Harnessing Artificial Intelligence to enhance the power of experimental social science research to improve the human condition
About our project:
Talking to Machines
“Talking to Machines” is a project that aims to leverage artificial intelligence in the design and implementation of experiments. This project is a unique combination of both academic and industry researchers working in very diverse institutional contexts throughout the world. We are an international collaboration with a talented global team of faculty, staff, postdocs, and graduate and undergraduate students. Research results from these studies have been published widely in leading social science peer-reviewed publications.
Through our commitment to evidence-based policies, we engage with national and international governmental agencies to evaluate the effectiveness of current policies and design new programs and tools with the potential to ultimately affect the lives of millions of individuals.
The project is led by Sonja Vogt at HEC University of Lausanne and Ray Duch at Nuffield College University of Oxford. Our primary funding is from the Swiss National Science Foundation (#100018M-215519).
Our main objective is to advance social science research through innovations that harness recent breakthroughs in AI. We believe AI-driven solutions can address many of the challenges researchers face in designing and conducting experiments.
The rapid advances in LLM technology offer scientists unique opportunities to re-think the feasibility, design and implementation of experimental studies ranging from online experiments to large ambitious randomized control trials. The TDM team has redefined experimental “subjects” exploring strategies for incorporating synthetic persona in the design and execution of experiments. We are also building LLM models that help craft the treatments that we implement in experiments – our current focus is on the information content of video interventions that are widely used in experimental research.
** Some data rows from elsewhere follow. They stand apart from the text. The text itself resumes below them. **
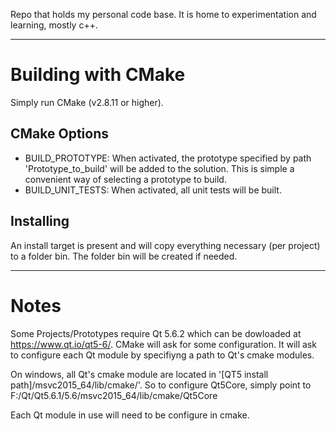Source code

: Repo that holds my personal code base. It is home to experimentation and learning, mostly c++.

--------------
# Building with CMake
Simply run CMake (v2.8.11 or higher).

## CMake Options
* BUILD_PROTOTYPE:
  When activated, the prototype specified by path 'Prototype_to_build' will be added to the solution. This is simple a convenient way of selecting a prototype to build.
* BUILD_UNIT_TESTS: When activated, all unit tests will be built.

## Installing
An install target is present and will copy everything necessary (per project) to a folder bin. The folder bin will be created if needed.

--------------
# Notes
Some Projects/Prototypes require Qt 5.6.2 which can be dowloaded at https://www.qt.io/qt5-6/.
CMake will ask for some configuration. It will ask to configure each Qt module by specifiyng a path to Qt's cmake modules.

On windows, all Qt's cmake module are located in '[QT5 install path]/msvc2015_64/lib/cmake/'. So to configure Qt5Core, simply point to F:/Qt/Qt5.6.1/5.6/msvc2015_64/lib/cmake/Qt5Core

Each Qt module in use will need to be configure in cmake.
Diversity is the guiding theme for much of our work: The global south is the context for much of our experimental research – with this in mind we are developing AI-enhanced experimental tools that are built to reflect the cultural diversity of global south contexts. More generally, we are employing AI to help better characterize the heterogeneity of treatment effects for distinct segments of populations; to generalize estimates to a broader population; and to transport findings to different contexts.
The Talking to Machines project is developing open-sourced platforms that make these AI innovations widely available to the global research community.
We are champions of causal inference and evidence-based policy. The T2M initiative is dedicated to expanding the community of scientists who have access to the powerful tools of experimental research. Advances in AI offer numerous possibilities for increasing the efficiency of experimental research – reducing the costs and enhancing the power of experiments. Our remit is to identify these AI tools and methods; confirm their utility for experimental design, implementation and analysis; and build applications that make these open-source tools as widely available as possible.
To accomplish these goals we leverage the significant ongoing advances in Large Language Models (LLMs) and apply them to the various tools employed by the experimental research community.